*WORK TASK*
After reading the data below, copy out every line that contains the word "towards".

——————

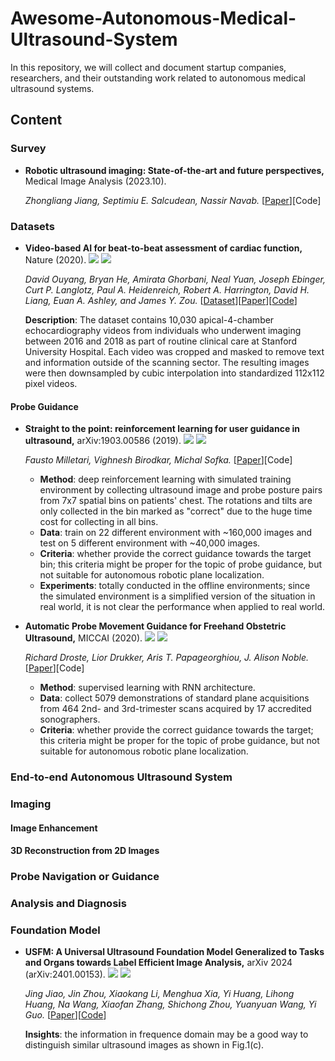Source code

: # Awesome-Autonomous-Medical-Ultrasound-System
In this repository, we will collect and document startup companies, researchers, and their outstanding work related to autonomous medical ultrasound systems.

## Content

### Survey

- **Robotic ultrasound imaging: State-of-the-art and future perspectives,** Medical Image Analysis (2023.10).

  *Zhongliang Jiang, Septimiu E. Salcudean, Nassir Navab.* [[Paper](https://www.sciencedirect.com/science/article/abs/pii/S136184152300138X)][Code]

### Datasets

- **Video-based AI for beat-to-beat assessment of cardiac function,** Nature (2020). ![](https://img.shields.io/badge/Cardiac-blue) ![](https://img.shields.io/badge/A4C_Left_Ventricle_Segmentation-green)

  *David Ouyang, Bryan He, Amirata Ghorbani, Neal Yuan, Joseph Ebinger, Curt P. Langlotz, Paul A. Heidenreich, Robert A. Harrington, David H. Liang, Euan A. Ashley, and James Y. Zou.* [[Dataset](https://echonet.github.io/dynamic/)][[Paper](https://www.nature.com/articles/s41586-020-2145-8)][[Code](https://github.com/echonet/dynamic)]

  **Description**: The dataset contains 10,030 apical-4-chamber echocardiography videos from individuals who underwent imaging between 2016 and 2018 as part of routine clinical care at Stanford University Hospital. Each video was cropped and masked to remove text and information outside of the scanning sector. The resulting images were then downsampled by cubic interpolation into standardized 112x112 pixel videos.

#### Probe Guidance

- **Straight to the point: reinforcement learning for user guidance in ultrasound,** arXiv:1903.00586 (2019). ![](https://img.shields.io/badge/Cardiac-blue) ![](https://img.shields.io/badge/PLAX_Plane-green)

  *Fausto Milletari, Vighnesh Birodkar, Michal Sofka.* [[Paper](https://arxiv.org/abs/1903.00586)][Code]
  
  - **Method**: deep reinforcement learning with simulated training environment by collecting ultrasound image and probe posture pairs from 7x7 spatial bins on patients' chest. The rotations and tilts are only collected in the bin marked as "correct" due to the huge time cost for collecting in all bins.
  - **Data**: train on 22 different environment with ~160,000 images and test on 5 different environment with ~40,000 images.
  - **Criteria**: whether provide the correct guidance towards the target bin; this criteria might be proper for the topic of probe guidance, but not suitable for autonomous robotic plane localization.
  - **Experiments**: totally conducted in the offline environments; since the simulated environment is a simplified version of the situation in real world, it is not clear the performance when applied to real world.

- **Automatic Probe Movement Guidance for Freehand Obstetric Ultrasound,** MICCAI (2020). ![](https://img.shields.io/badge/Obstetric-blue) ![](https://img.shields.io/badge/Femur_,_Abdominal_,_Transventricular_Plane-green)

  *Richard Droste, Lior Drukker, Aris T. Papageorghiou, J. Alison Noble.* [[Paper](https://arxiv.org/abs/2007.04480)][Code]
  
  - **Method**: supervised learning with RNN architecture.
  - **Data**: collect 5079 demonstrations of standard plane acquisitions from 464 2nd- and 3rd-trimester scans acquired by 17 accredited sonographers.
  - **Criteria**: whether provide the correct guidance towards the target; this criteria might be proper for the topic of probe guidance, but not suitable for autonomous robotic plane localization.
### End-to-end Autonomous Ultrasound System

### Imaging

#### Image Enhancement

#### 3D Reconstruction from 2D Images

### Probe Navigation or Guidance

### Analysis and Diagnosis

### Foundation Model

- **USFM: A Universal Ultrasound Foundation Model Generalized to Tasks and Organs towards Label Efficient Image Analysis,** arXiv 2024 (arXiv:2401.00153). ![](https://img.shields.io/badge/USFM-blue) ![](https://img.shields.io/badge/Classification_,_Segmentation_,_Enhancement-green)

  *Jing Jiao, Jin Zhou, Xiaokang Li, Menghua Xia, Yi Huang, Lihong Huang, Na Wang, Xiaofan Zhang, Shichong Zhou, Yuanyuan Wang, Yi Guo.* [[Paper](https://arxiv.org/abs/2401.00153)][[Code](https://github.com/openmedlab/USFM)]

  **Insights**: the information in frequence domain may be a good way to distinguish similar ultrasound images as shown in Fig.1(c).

——————

*SOLUTION TO THE EXERCISE*
  - **Criteria**: whether provide the correct guidance towards the target bin; this criteria might be proper for the topic of probe guidance, but not suitable for autonomous robotic plane localization.
  - **Criteria**: whether provide the correct guidance towards the target; this criteria might be proper for the topic of probe guidance, but not suitable for autonomous robotic plane localization.
- **USFM: A Universal Ultrasound Foundation Model Generalized to Tasks and Organs towards Label Efficient Image Analysis,** arXiv 2024 (arXiv:2401.00153). ![](https://img.shields.io/badge/USFM-blue) ![](https://img.shields.io/badge/Classification_,_Segmentation_,_Enhancement-green)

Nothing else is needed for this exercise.